The Devon Housing Commission (DHC) has told ministers to introduce measures to manage holiday lets and help tackle the county’s housing shortage.
The DHC, which was launched recently by Devon’s local authorities and the University of Exeter, told ministers that the ‘dramatic reduction’ in homes to rent, particularly in tourist hotspots, was an ‘urgent concern’.
Commissioners said the fall in private lettings could be attributed ‘in no small part’ to a rapid increase in short-term, Airbnb-style lettings.
In letters to Michael Gove, Secretary of State for the Department of Levelling Up, Housing and Communities (DLUHC), and Lucy Frazer, Secretary of State for the Department of Culture, Media and Sport (DCMS), the Commission said local people were being left with fewer homes to rent and priced out by landlords buying for short-term lets.
The DLUHC and the DCMS are consulting on two proposals for legislative change, which the Commission said it supported.

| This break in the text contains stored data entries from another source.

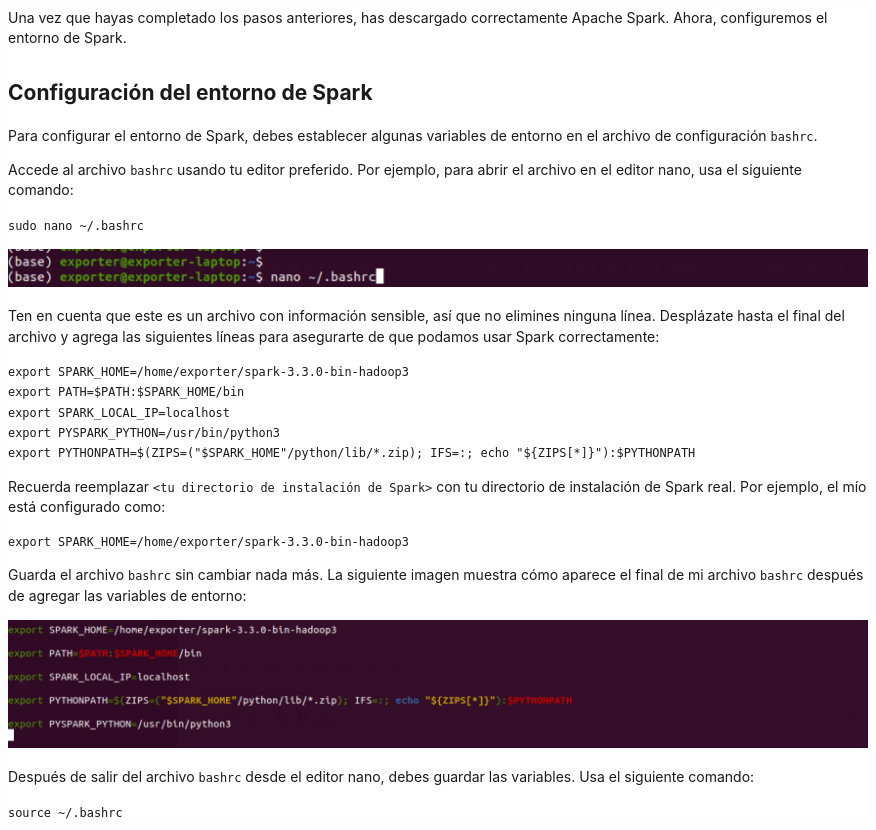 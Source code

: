 Una vez que hayas completado los pasos anteriores, has descargado correctamente Apache Spark. Ahora, configuremos el entorno de Spark.

## Configuración del entorno de Spark

Para configurar el entorno de Spark, debes establecer algunas variables de entorno en el archivo de configuración `bashrc`.

Accede al archivo `bashrc` usando tu editor preferido. Por ejemplo, para abrir el archivo en el editor nano, usa el siguiente comando:

```
sudo nano ~/.bashrc
```

![alt text](image-2.png)

Ten en cuenta que este es un archivo con información sensible, así que no elimines ninguna línea. Desplázate hasta el final del archivo y agrega las siguientes líneas para asegurarte de que podamos usar Spark correctamente:

```
export SPARK_HOME=/home/exporter/spark-3.3.0-bin-hadoop3
export PATH=$PATH:$SPARK_HOME/bin
export SPARK_LOCAL_IP=localhost
export PYSPARK_PYTHON=/usr/bin/python3
export PYTHONPATH=$(ZIPS=("$SPARK_HOME"/python/lib/*.zip); IFS=:; echo "${ZIPS[*]}"):$PYTHONPATH
```

Recuerda reemplazar `<tu directorio de instalación de Spark>` con tu directorio de instalación de Spark real. Por ejemplo, el mío está configurado como:

```
export SPARK_HOME=/home/exporter/spark-3.3.0-bin-hadoop3
```

Guarda el archivo `bashrc` sin cambiar nada más. La siguiente imagen muestra cómo aparece el final de mi archivo `bashrc` después de agregar las variables de entorno:

![alt text](image-3.png)

Después de salir del archivo `bashrc` desde el editor nano, debes guardar las variables. Usa el siguiente comando:

```
source ~/.bashrc
```
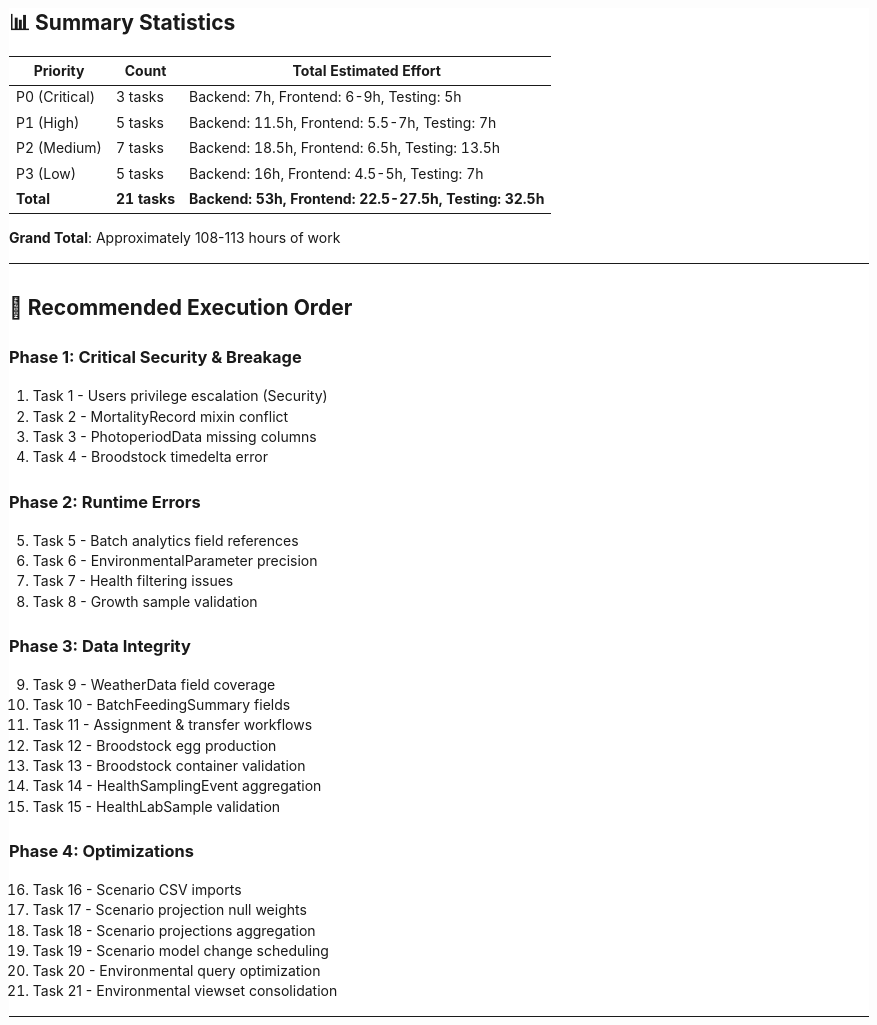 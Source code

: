 
## 📊 Summary Statistics

| Priority | Count | Total Estimated Effort |
|----------|-------|------------------------|
| P0 (Critical) | 3 tasks | Backend: 7h, Frontend: 6-9h, Testing: 5h |
| P1 (High) | 5 tasks | Backend: 11.5h, Frontend: 5.5-7h, Testing: 7h |
| P2 (Medium) | 7 tasks | Backend: 18.5h, Frontend: 6.5h, Testing: 13.5h |
| P3 (Low) | 5 tasks | Backend: 16h, Frontend: 4.5-5h, Testing: 7h |
| **Total** | **21 tasks** | **Backend: 53h, Frontend: 22.5-27.5h, Testing: 32.5h** |

**Grand Total**: Approximately 108-113 hours of work

---

## 🚀 Recommended Execution Order

### Phase 1: Critical Security & Breakage 
1. Task 1 - Users privilege escalation (Security)
2. Task 2 - MortalityRecord mixin conflict
3. Task 3 - PhotoperiodData missing columns
4. Task 4 - Broodstock timedelta error

### Phase 2: Runtime Errors 
5. Task 5 - Batch analytics field references
6. Task 6 - EnvironmentalParameter precision
7. Task 7 - Health filtering issues
8. Task 8 - Growth sample validation

### Phase 3: Data Integrity 
9. Task 9 - WeatherData field coverage
10. Task 10 - BatchFeedingSummary fields
11. Task 11 - Assignment & transfer workflows
12. Task 12 - Broodstock egg production
13. Task 13 - Broodstock container validation
14. Task 14 - HealthSamplingEvent aggregation
15. Task 15 - HealthLabSample validation

### Phase 4: Optimizations 
16. Task 16 - Scenario CSV imports
17. Task 17 - Scenario projection null weights
18. Task 18 - Scenario projections aggregation
19. Task 19 - Scenario model change scheduling
20. Task 20 - Environmental query optimization
21. Task 21 - Environmental viewset consolidation

---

The first is a requirement for registration of short-term lettings, which the DHC said was necessary to help local authorities and bodies like itself to ‘establish the facts’.
The other is for ‘change of use’ planning consent to be required for any new short-term letting, which the Commission said would enable councils to decide how many more holiday lettings of a particular kind should be created in their area.
The Government should also go further and pursue measures to reform current tax and regulatory arrangements for short-term lettings, the DHC said.